■ Work item: What is needed is an exact copy of the line that contains "- ✅ **Clear" and of all later lines to the end of the records below, with no other lines.

Source records
>>>>>
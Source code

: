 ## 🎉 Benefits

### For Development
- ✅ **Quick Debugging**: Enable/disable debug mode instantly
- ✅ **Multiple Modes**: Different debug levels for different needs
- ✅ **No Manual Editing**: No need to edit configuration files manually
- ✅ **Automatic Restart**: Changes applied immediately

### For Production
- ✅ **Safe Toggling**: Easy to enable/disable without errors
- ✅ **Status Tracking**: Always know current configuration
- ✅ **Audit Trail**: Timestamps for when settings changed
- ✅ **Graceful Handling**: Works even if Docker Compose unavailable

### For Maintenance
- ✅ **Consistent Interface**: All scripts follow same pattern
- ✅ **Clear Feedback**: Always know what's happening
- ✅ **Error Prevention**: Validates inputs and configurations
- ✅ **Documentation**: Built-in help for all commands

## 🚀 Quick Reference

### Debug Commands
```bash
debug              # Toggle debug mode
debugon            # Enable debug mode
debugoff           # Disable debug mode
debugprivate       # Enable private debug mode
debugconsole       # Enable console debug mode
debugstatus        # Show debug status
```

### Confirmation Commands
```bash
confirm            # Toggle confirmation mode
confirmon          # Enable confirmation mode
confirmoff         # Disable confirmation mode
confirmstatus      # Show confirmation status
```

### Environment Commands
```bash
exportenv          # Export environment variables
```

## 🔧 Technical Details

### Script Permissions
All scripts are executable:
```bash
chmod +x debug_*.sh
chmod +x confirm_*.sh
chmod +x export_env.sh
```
<<<<<
■ Completed exercise:
- ✅ **Clear Feedback**: Always know what's happening
- ✅ **Error Prevention**: Validates inputs and configurations
- ✅ **Documentation**: Built-in help for all commands

## 🚀 Quick Reference

### Debug Commands
```bash
debug              # Toggle debug mode
debugon            # Enable debug mode
debugoff           # Disable debug mode
debugprivate       # Enable private debug mode
debugconsole       # Enable console debug mode
debugstatus        # Show debug status
```

### Confirmation Commands
```bash
confirm            # Toggle confirmation mode
confirmon          # Enable confirmation mode
confirmoff         # Disable confirmation mode
confirmstatus      # Show confirmation status
```

### Environment Commands
```bash
exportenv          # Export environment variables
```

## 🔧 Technical Details

### Script Permissions
All scripts are executable:
```bash
chmod +x debug_*.sh
chmod +x confirm_*.sh
chmod +x export_env.sh
```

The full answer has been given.